■ Exercise materials
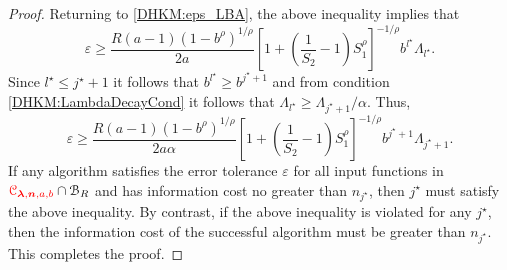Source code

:\documentclass[USenglish]{article}
\theoremstyle{dgthm}
\theoremstyle{dgthm}
\theoremstyle{dgthm}
\theoremstyle{dgthm}
\theoremstyle{dgdef}
\theoremstyle{definition}
\newcommand{\DHKMchange}[1]{{\color{red}{#1}}}
\begin{document}
\begin{proof}
Returning to \eqref{DHKM:eps_LBA}, the above inequality  implies that
\begin{equation*}
    \varepsilon 
\ge  \frac{R(a-1)(1 - b^\rho)^{1/\rho}}{2a} \left[1 + \left(\frac 1 {S_2} -1 \right) S_1^\rho \right]^{-1/\rho} b^{l^\star} \Lambda_{l^\star}.
\end{equation*}
Since $l^\star \le j^{\star}+1$ it follows that $ b^{l^\star} \ge b^{j^\star+1}$ and from condition \eqref{DHKM:LambdaDecayCond} it follows that $\Lambda_{l^\star} \ge \Lambda_{j^\star+1}/\alpha$.  Thus,
\begin{equation*}
    \varepsilon 
\ge  \frac{R(a-1)(1 - b^\rho)^{1/\rho}}{2a\alpha} \left[1 + \left(\frac 1 {S_2} -1 \right) S_1^\rho \right]^{-1/\rho} b^{j^\star+1} \Lambda_{j^\star+1}.
\end{equation*}
If any algorithm satisfies the error tolerance $\varepsilon$ for all input functions in $\DHKMchange{\calC_{\boldsymbol{\lambda},\bsn,a,b}} \cap \calB_R$ and has information cost no greater than $n_{j^\star}$, then $j^\star$ must satisfy the above inequality.  By contrast, if the above inequality is violated for any $j^\star$, then the information cost of the successful algorithm must be greater than $n_{j^\star}$.  This completes the proof.
\end{proof}
\end{document}
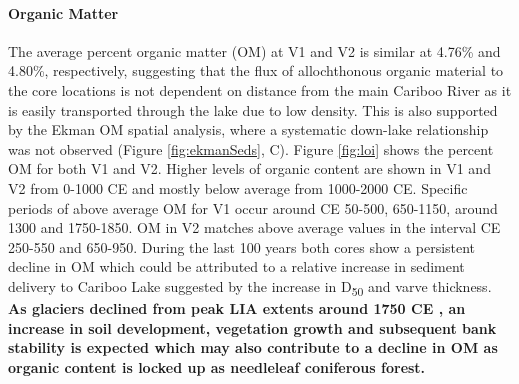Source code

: \documentclass[Royal,times,doublespace,sageh]{sagej}
\begin{document}
\hypertarget{organic-matter}{%
\paragraph{Organic Matter}\label{organic-matter}}

The average percent organic matter (OM) at V1 and V2 is similar at
4.76\% and 4.80\%, respectively, suggesting that the flux of
allochthonous organic material to the core locations is not dependent on
distance from the main Cariboo River as it is easily transported through
the lake due to low density. This is also supported by the Ekman OM
spatial analysis, where a systematic down-lake relationship was not
observed (Figure \ref{fig:ekmanSeds}, C). Figure \ref{fig:loi} shows the
percent OM for both V1 and V2. Higher levels of organic content are
shown in V1 and V2 from 0-1000 CE and mostly below average from
1000-2000 CE. Specific periods of above average OM for V1 occur around
CE 50-500, 650-1150, around 1300 and 1750-1850. OM in V2 matches above
average values in the interval CE 250-550 and 650-950. During the last
100 years both cores show a persistent decline in OM which could be
attributed to a relative increase in sediment delivery to Cariboo Lake
suggested by the increase in D\textsubscript{50} and varve thickness.
\textbf{As glaciers declined from peak LIA extents around 1750 CE
\citep{Leonard1997, Luckman2000g}, an increase in soil development,
vegetation growth and subsequent bank stability is expected which may
also contribute to a decline in OM as organic content is locked up as
needleleaf coniferous forest.}
\end{document}
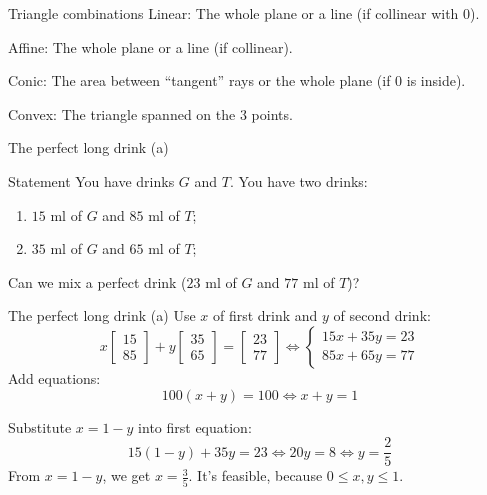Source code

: \documentclass[10pt]{beamer}
\begin{document}
\begin{frame}{Triangle combinations}
    Linear: The whole plane or a line (if collinear with $0$).

    Affine: The whole plane or a line (if collinear).

    Conic: The area between ``tangent'' rays or the whole plane (if $0$ is inside).

    Convex: The triangle spanned on the $3$ points.
\end{frame}

\begin{frame}{The perfect long drink (a)}
    \begin{block}{Statement}
    You have drinks $G$ and $T$. You have two drinks:
    \begin{enumerate}
        \item $15$ ml of $G$ and $85$ ml of $T$;
        \item $35$ ml of $G$ and $65$ ml of $T$;
    \end{enumerate}

    Can we mix a perfect drink ($23$ ml of $G$ and $77$ ml of $T$)?
    \end{block}
\end{frame}

\begin{frame}{The perfect long drink (a)}
    Use $x$ of first drink and $y$ of second drink:
    $$
    x \begin{bmatrix}15 \\ 85\end{bmatrix} + y \begin{bmatrix}35 \\ 65\end{bmatrix} = \begin{bmatrix}23 \\ 77\end{bmatrix} \iff \begin{cases}
        15x + 35y = 23 \\
        85x + 65y = 77
    \end{cases}
    $$
    Add equations: $$100(x+y) = 100 \iff x + y = 1$$

    Substitute $x=1-y$ into first equation:
    $$
    15(1-y) + 35y = 23 \iff 20y = 8 \iff y = \frac{2}{5}
    $$
    From $x=1-y$, we get $x = \frac{3}{5}$. It's feasible, because $0 \leq x, y \leq 1$.
\end{frame}
\end{document}
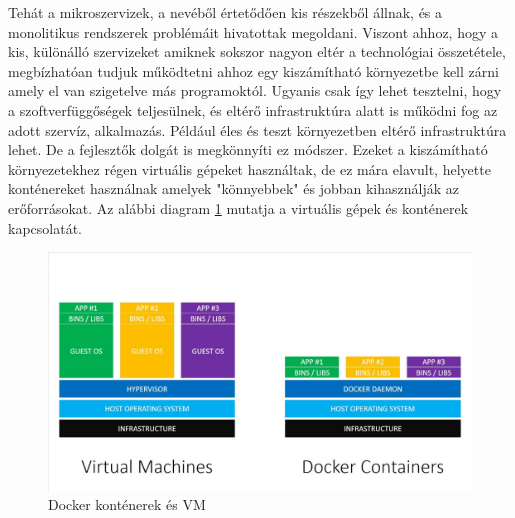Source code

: Tehát a mikroszervizek, a nevéből értetődően kis részekből állnak, és a monolitikus rendszerek problémáit hivatottak megoldani.
Viszont ahhoz, hogy a kis, különálló szervizeket amiknek sokszor nagyon eltér a technológiai összetétele, megbízhatóan tudjuk működtetni ahhoz egy kiszámítható környezetbe kell zárni amely el van szigetelve más programoktól.
Ugyanis csak így lehet tesztelni, hogy a szoftverfüggőségek teljesülnek, és eltérő infrastruktúra alatt is működni fog az adott szervíz, alkalmazás.
Például éles és teszt környezetben eltérő infrastruktúra lehet.
De a fejlesztők dolgát is megkönnyíti ez módszer.
Ezeket a kiszámítható környezetekhez régen virtuális gépeket használtak, de ez mára elavult, helyette konténereket használnak amelyek "könnyebbek" és jobban kihasználják az erőforrásokat.
Az alábbi diagram \ref{fig:docker-vm} mutatja a virtuális gépek és konténerek kapcsolatát.

\begin{figure}
    \centering
    \includegraphics[scale=0.3]{images/docker-vs-vms.jpg}
    \caption{Docker konténerek és VM}
    \label{fig:docker-vm}
\end{figure}
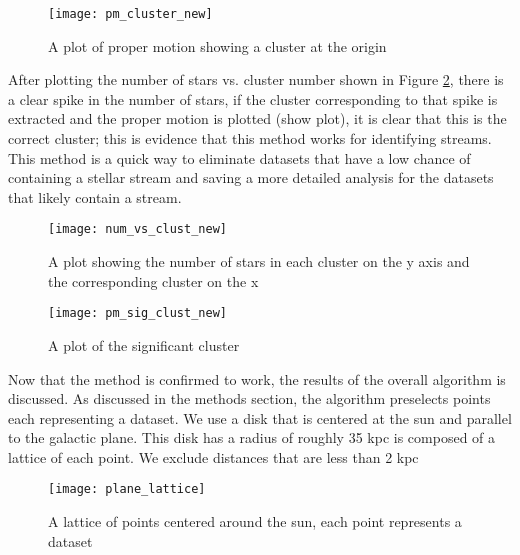 \documentclass[notitlepage,nofootinbib,preprintnumbers,aps,prd]{revtex4-1}
\begin{document}
\FloatBarrier
\begin{figure}[h]
\centering
\texttt{[image: pm\_cluster\_new]}
\caption{A plot of proper motion showing a cluster at the origin}
\label{fig:pmplot}

\end{figure}





\indent After plotting the number of stars vs. cluster number shown in Figure \ref{fig:numclust}, there is a clear spike in the number of stars, if the cluster corresponding to that spike is extracted and the proper motion is plotted (show plot), it is clear that this is the correct cluster; this is evidence that this method works for identifying streams. This method is a quick way to eliminate datasets that have a low chance of containing a stellar stream and saving a more detailed analysis for the datasets that likely contain a stream. 

\FloatBarrier
\begin{figure}[h]
\centering
\texttt{[image: num\_vs\_clust\_new]}
\caption{A plot showing the number of stars in each cluster on the y axis and the corresponding cluster on the x}
\label{fig:numclust}
\end{figure}

\FloatBarrier
\begin{figure}[h]
\centering
\texttt{[image: pm\_sig\_clust\_new]}
\caption{A plot of the significant cluster}
\end{figure}

\indent Now that the method is confirmed to work, the results of the overall algorithm is discussed.
As discussed in the methods section, the algorithm preselects points each representing a dataset. We use a disk that is centered at the sun and parallel to the galactic plane. This disk has a radius of roughly 35 kpc is composed of a lattice of each point. We exclude distances that are less than 2 kpc\\
\FloatBarrier
\begin{figure}[h]
\centering
\texttt{[image: plane\_lattice]}
\caption{A lattice of points centered around the sun, each point represents a dataset}
\end{figure}
\end{document}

■ Task directions
Go through the records above, find each line with the string "both", and copy it.

■ Exercise response
percent OM for both V1 and V2. Higher levels of organic content are
100 years both cores show a persistent decline in OM which could be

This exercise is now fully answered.